Городской особняк мадам Анжелик и Храм, Город Зион, Храмовые Земли
Абрейм Жевонс посмотрел в зеркало на свои карие глаза и каштановые волосы. — «В них есть слабое — очень слабое — «семейное сходство» с Мерлином Атравесом и Нимуэ Албан», — подумал он. Что-то в губах, что ему не удалось рандомизировать так сильно, как он надеялся. Он стало интересно, было ли за это ответственно его подсознание, или это была просто странность в программном обеспечении ПИКА, в который оно было перенесено. До своей кибернетической реинкарнации, Нимуэ никогда особенно не интересовалась программами, которые позволяли изменять внешний вид ПИКА по желанию. Её больше интересовало его применение в экстремальных видах спорта. Если уж на то пошло, она вообще никогда по-настоящему не хотела иметь ПИКА; это был подарок её богатого отца, от которого у неё просто не хватило духу отказаться. Таким образом, она далеко не так хорошо разбиралась в «косметических» аспектах своего нынешнего физического аватара, как могла бы, и вполне возможно, что что-то в её программном обеспечении могло быть ответственно за этот эффект памяти.
«Конечно, это могло бы быть так, — язвительно подумал Абрейм. — Но это было не так. Ты прекрасно это знаешь, Мерлин».

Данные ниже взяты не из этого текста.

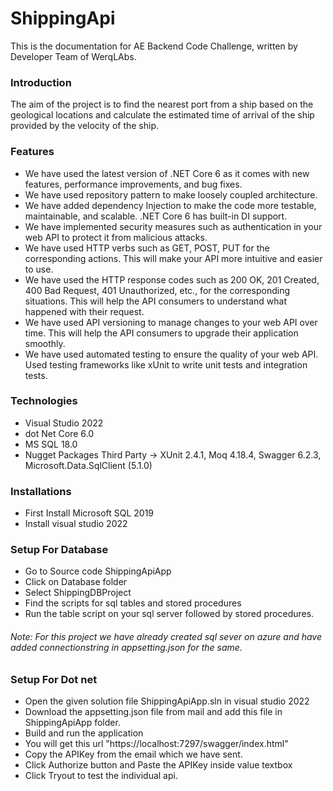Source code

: # ShippingApi

 This is the documentation for AE Backend Code Challenge, written by Developer Team of WerqLAbs.

### Introduction
The aim of the project is to find the nearest port from a ship based on the geological locations and calculate the estimated time of arrival of the ship provided by the velocity of the ship.

### Features
- We have used the latest version of .NET Core 6 as it comes with new features, performance improvements, and bug fixes.
- We have used repository pattern to make loosely coupled architecture.
- We have added dependency Injection to make the code more testable, maintainable, and scalable. .NET Core 6 has built-in DI support.
- We have implemented security measures such as authentication in your web API to protect it from malicious attacks. 
- We have used HTTP verbs such as GET, POST, PUT for the corresponding actions. This will make your API more intuitive and easier to use.
- We have used the HTTP response codes such as 200 OK, 201 Created, 400 Bad Request, 401 Unauthorized, etc., for the corresponding situations. This will help the API   consumers to understand what happened with their request.
- We have used  API versioning to manage changes to your web API over time. This will help the API consumers to upgrade their application smoothly.
- We have used automated testing to ensure the quality of your web API. Used testing frameworks like xUnit to write unit tests and integration tests.

### Technologies
- Visual Studio 2022
- dot Net Core 6.0
- MS SQL 18.0
- Nugget Packages Third Party -> XUnit 2.4.1, Moq 4.18.4, Swagger 6.2.3, Microsoft.Data.SqlClient (5.1.0)

### Installations
- First Install Microsoft SQL 2019
- Install visual studio 2022

### Setup For Database
- Go to Source code ShippingApiApp
- Click on Database folder
- Select ShippingDBProject
- Find the scripts for sql tables and stored procedures
- Run the table script on your sql server followed by stored procedures. 

###### Note: For this project we have already created sql sever on azure and have added connectionstring in appsetting.json for the same.

### Setup For Dot net
- Open the given solution file ShippingApiApp.sln in visual studio 2022
- Download the appsetting.json file from mail and add this file in ShippingApiApp folder.
- Build and run the application
- You will get this url "https://localhost:7297/swagger/index.html"
- Copy the  APIKey from the email which we have sent. 
- Click Authorize button and Paste the APIKey inside value textbox 
- Click Tryout to test the individual api.



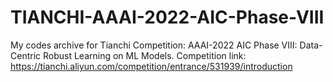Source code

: # TIANCHI-AAAI-2022-AIC-Phase-VIII
My codes archive for Tianchi Competition: AAAI-2022 AIC Phase VIII: Data-Centric Robust Learning on ML Models.
Competition link: https://tianchi.aliyun.com/competition/entrance/531939/introduction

Отворачиваясь от зеркала, он подумал, что это было странно. Он по-прежнему думал о себе, как о «Мерлине», а не как о Нимуэ или Абрейме. Вероятно, потому, что именно им он был последние несколько лет. Или, возможно, потому, что он, наконец, смирился с тем, что Нимуэ мертва, а он — совершенно другой человек. Или, возможно, опять же, просто потому, что ему нужна была единая личность, на которую можно было бы повесить своё чувство личности, если он не собирался полностью сойти с ума. Что также могло объяснить этот маленький сбой с губами.